Directions for this task
Write out again, exactly, the lines below starting at the one with "이름) (저장할 이름)" and ending at the one with "# 추가되는 내용은 아래 페이지 확인".

(Records from a collection)

+++++

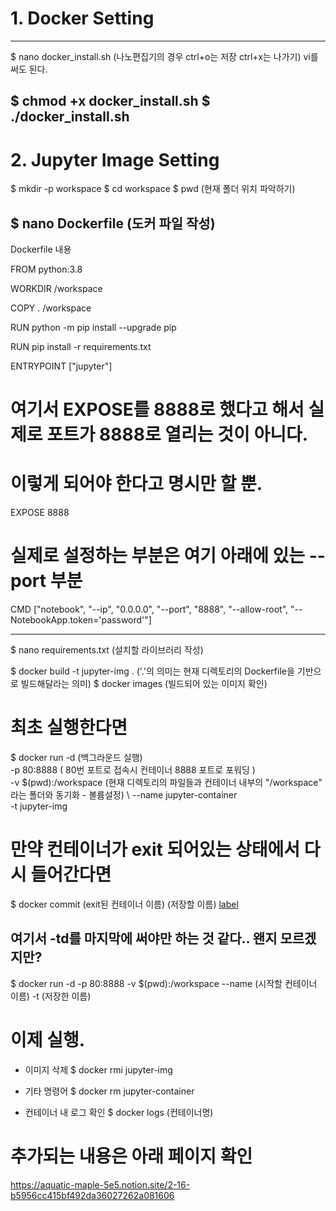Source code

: # 1. Docker Setting
---

$ nano docker_install.sh (나노편집기의 경우 ctrl+o는 저장 ctrl+x는 나가기) vi를 써도 된다.

$ chmod +x docker_install.sh
$ ./docker_install.sh
---

# 2. Jupyter Image Setting

$ mkdir -p workspace 
$ cd workspace
$ pwd (현재 폴더 위치 파악하기)

$ nano Dockerfile (도커 파일 작성)
---
Dockerfile 내용

FROM python:3.8

WORKDIR /workspace

COPY . /workspace

RUN python -m pip install --upgrade pip

RUN pip install -r requirements.txt

ENTRYPOINT ["jupyter"]

# 여기서 EXPOSE를 8888로 했다고 해서 실제로 포트가 8888로 열리는 것이 아니다.
# 이렇게 되어야 한다고 명시만 할 뿐.
EXPOSE 8888

# 실제로 설정하는 부분은 여기 아래에 있는 --port 부분
CMD ["notebook", "--ip", "0.0.0.0", "--port", "8888", "--allow-root", "--NotebookApp.token='password'"]

---



$ nano requirements.txt (설치할 라이브러리 작성)

$ docker build -t jupyter-img . ('.'의 의미는 현재 디렉토리의 Dockerfile을 기반으로 빌드해달라는 의미)
$ docker images (빌드되어 있는 이미지 확인)

# 최초 실행한다면
$ docker run -d (백그라운드 실행) \
-p 80:8888 ( 80번 포트로 접속시 컨테이너 8888 포트로 포워딩 ) \
-v $(pwd):/workspace (현재 디렉토리의 파일들과 컨테이너 내부의 "/workspace" 라는 폴더와 동기화 - 볼륨설정) \ 
--name jupyter-container \
-t jupyter-img

# 만약 컨테이너가 exit 되어있는 상태에서 다시 들어간다면

$ docker commit (exit된 컨테이너 이름) (저장할 이름)
[label](http://13.124.42.71/notebooks/test.ipynb)
## 여기서 -td를 마지막에 써야만 하는 것 같다.. 왠지 모르겠지만?
$ docker run -d -p 80:8888 -v $(pwd):/workspace --name (시작할 컨테이너 이름) -t (저장한 이름)

# 이제 실행.

* 이미지 삭제
$ docker rmi jupyter-img

* 기타 명령어
$ docker rm jupyter-container

* 컨테이너 내 로그 확인
$ docker logs (컨테이너명)

# 추가되는 내용은 아래 페이지 확인
https://aquatic-maple-5e5.notion.site/2-16-b5956cc415bf492da36027262a081606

+++++

Answer box
$ docker commit (exit된 컨테이너 이름) (저장할 이름)
[label](http://13.124.42.71/notebooks/test.ipynb)
## 여기서 -td를 마지막에 써야만 하는 것 같다.. 왠지 모르겠지만?
$ docker run -d -p 80:8888 -v $(pwd):/workspace --name (시작할 컨테이너 이름) -t (저장한 이름)

# 이제 실행.

* 이미지 삭제
$ docker rmi jupyter-img

* 기타 명령어
$ docker rm jupyter-container

* 컨테이너 내 로그 확인
$ docker logs (컨테이너명)

# 추가되는 내용은 아래 페이지 확인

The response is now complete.